• [Excerpted data]:
- - - -
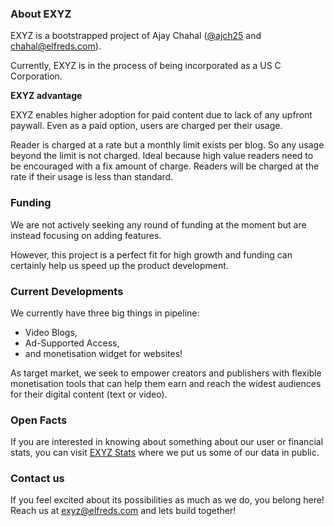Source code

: ### About EXYZ

EXYZ is a bootstrapped project of Ajay Chahal ([@ajch25](https://twitter.com/ajch25) and [chahal@elfreds.com](mailto:chahal@elfreds.com)).

Currently, EXYZ is in the process of being incorporated as a US C Corporation.

**EXYZ advantage**

EXYZ enables higher adoption for paid content due to lack of any upfront paywall. Even as a paid option, users are charged per their usage.

Reader is charged at a rate but a monthly limit exists per blog. So any usage beyond the limit is not charged. Ideal because high value readers need to be encouraged with a fix amount of charge. Readers will be charged at the rate if their usage is less than standard.

### Funding 

We are not actively seeking any round of funding at the moment but are instead focusing on adding features.

However, this project is a perfect fit for high growth and funding can certainly help us speed up the product development. 

### Current Developments

We currently have three big things in pipeline: 
- Video Blogs,
- Ad-Supported Access,
- and monetisation widget for websites!

As target market, we seek to empower creators and publishers with flexible monetisation tools that can help them earn and reach the widest audiences for their digital content (text or video).

### Open Facts

If you are interested in knowing about something about our user or financial stats, you can visit [EXYZ Stats](https://exyz.me/stats) where we put us some of our data in public. 

### Contact us

If you feel excited about its possibilities as much as we do, you belong here! Reach us at exyz@elfreds.com and lets build together!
- - - -
• [What is needed]: Every line above that includes the word "monetisation" must appear in the answer.

• [Exercise solution]:
- and monetisation widget for websites!
As target market, we seek to empower creators and publishers with flexible monetisation tools that can help them earn and reach the widest audiences for their digital content (text or video).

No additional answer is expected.